Task - Check every line of the data and copy the ones where "their" appears.

Records excerpted from a collection
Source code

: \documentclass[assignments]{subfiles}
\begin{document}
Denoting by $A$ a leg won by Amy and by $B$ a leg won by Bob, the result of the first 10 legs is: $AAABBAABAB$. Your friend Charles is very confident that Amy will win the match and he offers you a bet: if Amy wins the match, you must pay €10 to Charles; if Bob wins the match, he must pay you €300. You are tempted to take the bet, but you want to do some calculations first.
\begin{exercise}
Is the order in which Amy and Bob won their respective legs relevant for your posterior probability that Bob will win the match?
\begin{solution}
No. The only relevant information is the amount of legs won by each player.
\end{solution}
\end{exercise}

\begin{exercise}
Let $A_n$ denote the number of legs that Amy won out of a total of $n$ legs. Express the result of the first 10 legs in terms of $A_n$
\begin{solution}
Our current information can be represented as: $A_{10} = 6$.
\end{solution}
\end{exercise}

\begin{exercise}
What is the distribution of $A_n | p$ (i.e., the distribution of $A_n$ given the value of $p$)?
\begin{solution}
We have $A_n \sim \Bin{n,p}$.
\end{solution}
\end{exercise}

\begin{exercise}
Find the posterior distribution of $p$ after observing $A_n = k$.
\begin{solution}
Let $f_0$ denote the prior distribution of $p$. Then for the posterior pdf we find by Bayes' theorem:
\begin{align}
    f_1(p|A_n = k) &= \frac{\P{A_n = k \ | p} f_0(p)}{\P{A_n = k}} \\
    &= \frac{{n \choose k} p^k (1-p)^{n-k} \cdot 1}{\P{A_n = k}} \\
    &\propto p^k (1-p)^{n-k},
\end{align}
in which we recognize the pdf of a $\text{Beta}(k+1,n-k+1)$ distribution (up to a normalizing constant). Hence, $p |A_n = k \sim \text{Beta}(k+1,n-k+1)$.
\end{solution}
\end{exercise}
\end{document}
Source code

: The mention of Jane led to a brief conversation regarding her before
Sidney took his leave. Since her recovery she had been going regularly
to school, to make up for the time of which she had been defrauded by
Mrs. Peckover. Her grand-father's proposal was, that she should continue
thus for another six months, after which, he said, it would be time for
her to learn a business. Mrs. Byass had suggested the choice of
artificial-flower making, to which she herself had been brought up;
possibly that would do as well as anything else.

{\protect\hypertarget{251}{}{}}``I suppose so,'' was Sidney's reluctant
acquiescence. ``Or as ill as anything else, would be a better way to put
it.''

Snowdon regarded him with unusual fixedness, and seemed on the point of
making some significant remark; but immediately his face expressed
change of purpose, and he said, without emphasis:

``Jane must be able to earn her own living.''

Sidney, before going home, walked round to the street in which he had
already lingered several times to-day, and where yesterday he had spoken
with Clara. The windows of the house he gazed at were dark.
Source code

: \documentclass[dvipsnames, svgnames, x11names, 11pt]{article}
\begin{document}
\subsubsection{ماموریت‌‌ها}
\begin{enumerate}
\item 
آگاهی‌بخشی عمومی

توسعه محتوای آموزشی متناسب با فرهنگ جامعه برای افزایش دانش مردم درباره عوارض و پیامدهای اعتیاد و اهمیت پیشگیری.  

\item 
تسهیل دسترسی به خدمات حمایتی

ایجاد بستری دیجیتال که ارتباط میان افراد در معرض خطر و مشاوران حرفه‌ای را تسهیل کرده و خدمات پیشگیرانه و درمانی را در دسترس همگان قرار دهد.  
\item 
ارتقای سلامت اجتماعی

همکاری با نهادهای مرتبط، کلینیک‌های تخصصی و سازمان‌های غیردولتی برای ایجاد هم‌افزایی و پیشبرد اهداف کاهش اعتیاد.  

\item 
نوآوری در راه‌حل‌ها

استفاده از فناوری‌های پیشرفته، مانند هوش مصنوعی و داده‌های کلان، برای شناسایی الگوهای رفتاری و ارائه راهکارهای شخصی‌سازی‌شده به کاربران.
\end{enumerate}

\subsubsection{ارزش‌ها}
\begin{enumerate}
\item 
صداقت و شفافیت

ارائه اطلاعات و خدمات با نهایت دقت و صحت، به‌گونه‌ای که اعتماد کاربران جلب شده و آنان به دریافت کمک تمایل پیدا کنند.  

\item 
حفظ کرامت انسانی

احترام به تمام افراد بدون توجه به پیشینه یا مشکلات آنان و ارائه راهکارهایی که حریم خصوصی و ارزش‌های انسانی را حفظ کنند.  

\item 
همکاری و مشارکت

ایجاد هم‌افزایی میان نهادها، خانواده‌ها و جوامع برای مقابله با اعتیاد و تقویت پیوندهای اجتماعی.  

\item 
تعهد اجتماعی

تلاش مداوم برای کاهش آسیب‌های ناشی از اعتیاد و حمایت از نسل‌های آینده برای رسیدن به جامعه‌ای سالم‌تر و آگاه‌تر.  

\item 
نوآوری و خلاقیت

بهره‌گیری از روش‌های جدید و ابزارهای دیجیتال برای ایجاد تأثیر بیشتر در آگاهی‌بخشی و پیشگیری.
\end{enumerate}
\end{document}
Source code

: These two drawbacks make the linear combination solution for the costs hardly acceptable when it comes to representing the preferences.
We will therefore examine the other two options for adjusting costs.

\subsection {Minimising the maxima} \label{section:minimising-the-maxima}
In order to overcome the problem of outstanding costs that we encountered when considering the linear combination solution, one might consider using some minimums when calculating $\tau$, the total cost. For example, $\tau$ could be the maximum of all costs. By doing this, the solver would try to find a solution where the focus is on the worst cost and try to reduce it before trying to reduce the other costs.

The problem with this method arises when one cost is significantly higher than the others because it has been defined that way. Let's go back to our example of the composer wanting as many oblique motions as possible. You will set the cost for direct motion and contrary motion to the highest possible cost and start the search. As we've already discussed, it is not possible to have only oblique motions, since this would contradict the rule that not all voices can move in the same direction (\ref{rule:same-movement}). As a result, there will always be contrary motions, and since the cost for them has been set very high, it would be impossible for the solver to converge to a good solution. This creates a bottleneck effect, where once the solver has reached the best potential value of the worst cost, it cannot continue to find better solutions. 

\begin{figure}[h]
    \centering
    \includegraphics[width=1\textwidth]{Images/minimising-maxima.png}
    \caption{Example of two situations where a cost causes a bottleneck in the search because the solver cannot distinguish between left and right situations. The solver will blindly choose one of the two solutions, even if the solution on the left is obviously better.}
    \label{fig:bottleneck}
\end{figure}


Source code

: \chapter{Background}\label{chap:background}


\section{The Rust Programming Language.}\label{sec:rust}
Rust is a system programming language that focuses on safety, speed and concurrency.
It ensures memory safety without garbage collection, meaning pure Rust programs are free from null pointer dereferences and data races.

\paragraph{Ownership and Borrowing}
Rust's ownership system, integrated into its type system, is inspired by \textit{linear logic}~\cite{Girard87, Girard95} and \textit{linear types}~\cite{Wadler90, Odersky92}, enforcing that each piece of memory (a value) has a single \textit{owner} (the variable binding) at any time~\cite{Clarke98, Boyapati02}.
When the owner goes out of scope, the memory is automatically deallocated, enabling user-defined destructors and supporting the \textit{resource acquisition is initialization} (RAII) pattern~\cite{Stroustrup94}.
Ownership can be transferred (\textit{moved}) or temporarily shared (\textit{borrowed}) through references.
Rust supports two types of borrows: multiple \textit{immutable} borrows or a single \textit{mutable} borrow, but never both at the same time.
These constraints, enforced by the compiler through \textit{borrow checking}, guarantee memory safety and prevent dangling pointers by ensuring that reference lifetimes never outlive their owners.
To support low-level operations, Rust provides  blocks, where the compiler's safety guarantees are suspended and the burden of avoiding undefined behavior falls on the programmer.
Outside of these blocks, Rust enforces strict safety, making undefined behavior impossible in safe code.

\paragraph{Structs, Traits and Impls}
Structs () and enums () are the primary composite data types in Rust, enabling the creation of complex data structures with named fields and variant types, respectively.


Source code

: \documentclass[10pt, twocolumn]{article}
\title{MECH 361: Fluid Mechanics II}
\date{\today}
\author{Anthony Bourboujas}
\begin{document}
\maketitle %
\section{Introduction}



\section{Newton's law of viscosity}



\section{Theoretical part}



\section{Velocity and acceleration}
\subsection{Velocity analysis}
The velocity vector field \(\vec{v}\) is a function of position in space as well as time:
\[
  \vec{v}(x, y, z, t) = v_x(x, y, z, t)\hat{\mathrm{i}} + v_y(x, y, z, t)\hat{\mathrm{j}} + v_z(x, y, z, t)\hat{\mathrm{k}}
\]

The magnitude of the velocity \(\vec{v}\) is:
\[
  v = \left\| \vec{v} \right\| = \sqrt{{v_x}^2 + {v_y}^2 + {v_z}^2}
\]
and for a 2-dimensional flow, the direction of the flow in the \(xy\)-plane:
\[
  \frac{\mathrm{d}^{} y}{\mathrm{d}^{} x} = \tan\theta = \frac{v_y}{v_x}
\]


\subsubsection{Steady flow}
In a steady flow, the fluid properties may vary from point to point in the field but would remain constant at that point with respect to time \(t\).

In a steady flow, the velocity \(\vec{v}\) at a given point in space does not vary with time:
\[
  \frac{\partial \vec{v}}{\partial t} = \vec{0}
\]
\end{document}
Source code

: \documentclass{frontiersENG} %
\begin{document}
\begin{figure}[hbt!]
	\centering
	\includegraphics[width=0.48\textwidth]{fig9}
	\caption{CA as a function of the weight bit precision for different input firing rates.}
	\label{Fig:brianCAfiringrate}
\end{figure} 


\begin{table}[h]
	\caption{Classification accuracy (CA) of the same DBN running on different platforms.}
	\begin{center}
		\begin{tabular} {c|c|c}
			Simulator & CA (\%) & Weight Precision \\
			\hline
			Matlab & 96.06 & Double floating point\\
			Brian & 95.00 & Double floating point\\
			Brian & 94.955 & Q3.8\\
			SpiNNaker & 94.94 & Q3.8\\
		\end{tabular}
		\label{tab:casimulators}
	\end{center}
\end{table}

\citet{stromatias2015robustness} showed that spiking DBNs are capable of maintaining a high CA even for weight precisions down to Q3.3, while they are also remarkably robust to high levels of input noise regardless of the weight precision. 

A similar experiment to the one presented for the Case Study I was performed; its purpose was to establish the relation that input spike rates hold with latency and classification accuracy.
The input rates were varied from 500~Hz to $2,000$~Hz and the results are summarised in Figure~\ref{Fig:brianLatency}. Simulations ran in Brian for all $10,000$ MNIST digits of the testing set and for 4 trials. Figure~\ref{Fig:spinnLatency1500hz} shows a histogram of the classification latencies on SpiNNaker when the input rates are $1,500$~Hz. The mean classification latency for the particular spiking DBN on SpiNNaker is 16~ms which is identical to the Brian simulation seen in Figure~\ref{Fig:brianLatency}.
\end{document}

Written answer -
Is the order in which Amy and Bob won their respective legs relevant for your posterior probability that Bob will win the match?
These constraints, enforced by the compiler through \textit{borrow checking}, guarantee memory safety and prevent dangling pointers by ensuring that reference lifetimes never outlive their owners.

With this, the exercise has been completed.